Local developers unveiled the initial plans for a project that will top out at 1,100 homes on nearly 18 acres of public land in San Francisco’s Balboa Reservoir.
A building consortium led by Bridge Housing, a nonprofit based in San Francisco, filed plans for 89 townhomes at 11 Frida Kahlo Way, the San Francisco Business Times reported.
The two-phase project next City College of San Francisco was estimated to cost $600 million when it was approved two years ago. Half of the homes will be designated for affordable housing, 17 percent of which will be funded by the city.
The consortium of developers includes Bridge Housing, Avalon Bay, Mission Housing, Pacific Union Development and Habitat for Humanity of Greater San Francisco. The group expects to meet the Dec. 31 deadline to buy the 17.6-acre site, owned by the San Francisco Public Utilities Commission.
The first phase of 600 market-rate and affordable homes includes the 89 townhomes on 3.6 acres on the western side of Balboa Reservoir. It will surround a 2-acre Reservoir Park.
The project, designed by Pleasanton-based Dahlin Group, features three different townhome plans that range from 1,700 square feet to 2,400 square feet.

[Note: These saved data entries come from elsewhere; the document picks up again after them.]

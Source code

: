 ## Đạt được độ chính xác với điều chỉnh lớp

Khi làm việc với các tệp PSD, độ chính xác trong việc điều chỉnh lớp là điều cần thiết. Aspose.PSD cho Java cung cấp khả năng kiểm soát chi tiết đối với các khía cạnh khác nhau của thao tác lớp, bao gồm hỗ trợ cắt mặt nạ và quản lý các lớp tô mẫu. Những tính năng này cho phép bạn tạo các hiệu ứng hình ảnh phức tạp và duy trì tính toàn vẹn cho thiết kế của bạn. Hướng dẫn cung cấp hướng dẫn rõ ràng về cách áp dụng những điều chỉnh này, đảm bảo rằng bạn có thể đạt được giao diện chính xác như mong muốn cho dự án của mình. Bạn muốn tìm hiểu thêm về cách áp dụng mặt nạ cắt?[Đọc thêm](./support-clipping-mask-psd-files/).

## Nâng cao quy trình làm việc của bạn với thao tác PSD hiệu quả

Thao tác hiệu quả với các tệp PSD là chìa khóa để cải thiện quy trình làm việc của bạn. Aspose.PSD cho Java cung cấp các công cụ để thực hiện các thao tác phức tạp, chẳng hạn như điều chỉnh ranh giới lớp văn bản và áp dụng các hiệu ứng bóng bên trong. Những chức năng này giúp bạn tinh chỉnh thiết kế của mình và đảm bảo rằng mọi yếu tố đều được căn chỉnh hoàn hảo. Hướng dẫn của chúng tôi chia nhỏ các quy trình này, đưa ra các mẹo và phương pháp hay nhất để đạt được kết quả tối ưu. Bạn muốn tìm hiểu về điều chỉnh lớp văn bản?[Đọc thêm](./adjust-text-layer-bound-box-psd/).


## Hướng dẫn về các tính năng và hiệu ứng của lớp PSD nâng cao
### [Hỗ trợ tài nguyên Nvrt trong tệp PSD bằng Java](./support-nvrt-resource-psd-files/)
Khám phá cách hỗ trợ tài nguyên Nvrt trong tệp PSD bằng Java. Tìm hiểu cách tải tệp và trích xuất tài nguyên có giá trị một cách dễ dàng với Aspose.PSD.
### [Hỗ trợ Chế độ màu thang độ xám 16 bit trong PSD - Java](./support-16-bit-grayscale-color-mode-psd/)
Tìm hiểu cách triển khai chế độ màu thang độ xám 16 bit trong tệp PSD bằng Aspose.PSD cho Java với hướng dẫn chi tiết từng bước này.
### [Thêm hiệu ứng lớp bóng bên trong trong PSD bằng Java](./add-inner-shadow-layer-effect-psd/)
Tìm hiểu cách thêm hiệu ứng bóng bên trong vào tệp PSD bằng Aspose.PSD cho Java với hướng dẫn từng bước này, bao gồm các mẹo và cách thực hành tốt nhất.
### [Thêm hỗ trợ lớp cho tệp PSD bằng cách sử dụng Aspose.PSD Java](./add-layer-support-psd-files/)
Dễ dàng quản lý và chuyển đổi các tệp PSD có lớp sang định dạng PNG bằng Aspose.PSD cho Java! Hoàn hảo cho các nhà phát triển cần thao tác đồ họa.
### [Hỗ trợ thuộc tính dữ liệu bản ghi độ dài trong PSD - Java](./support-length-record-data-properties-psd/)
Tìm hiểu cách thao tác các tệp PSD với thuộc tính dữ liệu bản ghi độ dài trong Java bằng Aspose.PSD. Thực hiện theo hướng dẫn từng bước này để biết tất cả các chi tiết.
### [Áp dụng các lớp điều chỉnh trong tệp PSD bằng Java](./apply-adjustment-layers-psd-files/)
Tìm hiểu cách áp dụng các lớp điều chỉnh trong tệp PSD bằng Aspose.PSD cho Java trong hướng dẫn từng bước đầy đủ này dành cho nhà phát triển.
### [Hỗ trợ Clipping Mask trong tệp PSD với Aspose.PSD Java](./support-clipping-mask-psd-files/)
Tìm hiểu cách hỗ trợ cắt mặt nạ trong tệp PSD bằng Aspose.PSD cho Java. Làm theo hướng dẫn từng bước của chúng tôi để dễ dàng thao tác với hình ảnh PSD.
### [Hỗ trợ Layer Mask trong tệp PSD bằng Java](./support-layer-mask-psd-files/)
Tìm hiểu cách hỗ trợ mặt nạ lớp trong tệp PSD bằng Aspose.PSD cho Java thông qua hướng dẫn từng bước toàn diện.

The three-story townhomes, in a mix of grays and browns, will be clad in stucco, wood and “cementitious siding,” according to new renderings and a description by the Business Times.

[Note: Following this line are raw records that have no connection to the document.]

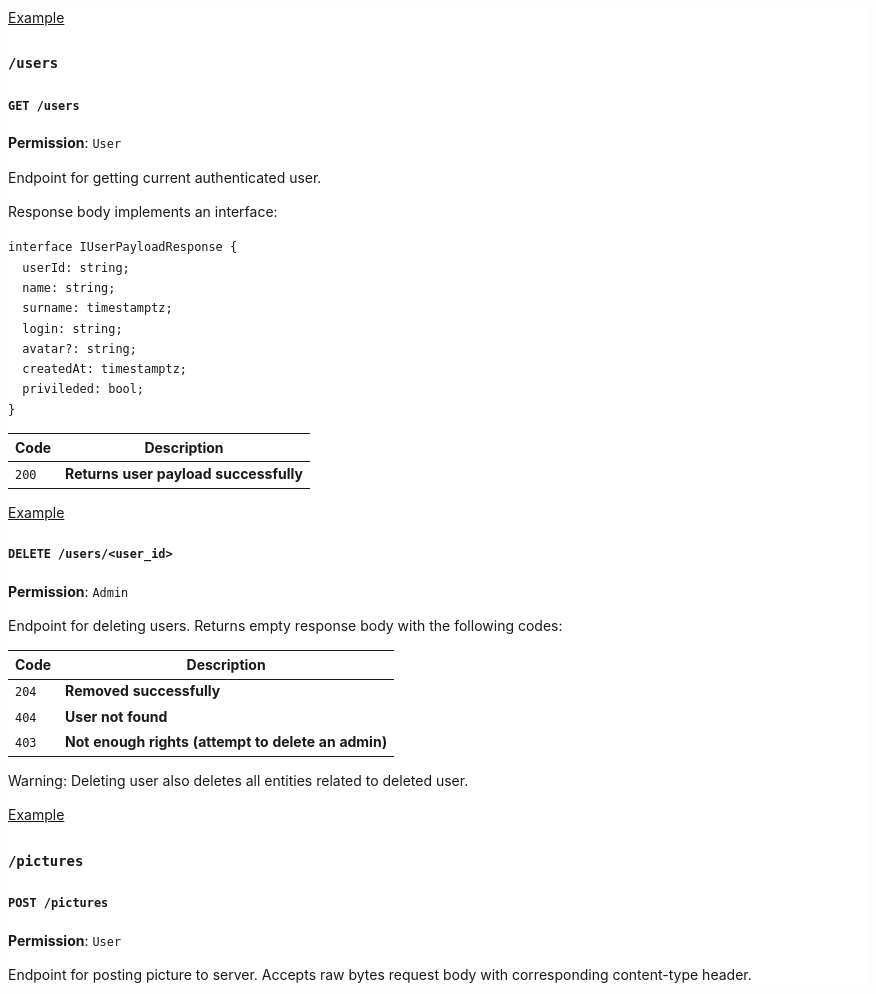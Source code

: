 [Example](./scripts/auth/refresh.sh)

### `/users`

#### `GET /users`

**Permission**: `User`

Endpoint for getting current authenticated user.

Response body implements an interface:
```
interface IUserPayloadResponse {
  userId: string;
  name: string;
  surname: timestamptz;
  login: string;
  avatar?: string;
  createdAt: timestamptz;
  privileded: bool;
}
```

| Code | Description |
| --- | --- |
| `200` | **Returns user payload successfully** |

[Example](./scripts/users/get.sh)

#### `DELETE /users/<user_id>`

**Permission**: `Admin`

Endpoint for deleting users. Returns empty response body with the following codes:

| Code | Description |
| --- | --- |
| `204` | **Removed successfully** |
| `404` | **User not found** |
| `403` | **Not enough rights (attempt to delete an admin)** |

Warning: Deleting user also deletes all entities related to deleted user.

[Example](./scripts/users/delete.sh)

### `/pictures`

#### `POST /pictures`

**Permission**: `User`

Endpoint for posting picture to server. Accepts raw bytes request body with corresponding content-type header.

Of the 600 homes planned in the initial phase, 250 would be rented at market rates, 150 reserved for local teachers and 124 affordable family homes. The for-sale townhomes would be built last.
Developers are “still determining project costs and financing sources,” but hope to start infrastructure construction next year, Jeremy Hoffman, Bridge Housing’s director of development, told the Business Times.
A groundbreaking is expected in 2024
The building site, now a parking lot serving City College, will sell for $11.6 million, which is below market rate for the property.
It was also subject to an anti-privatization campaign by critics who wanted to see the public land redeveloped into 100-percent affordable housing.
In 2020, two City College instructors launched an unsuccessful appeal of the project alleging violations of California’s Environmental Quality Act in the project’s approval.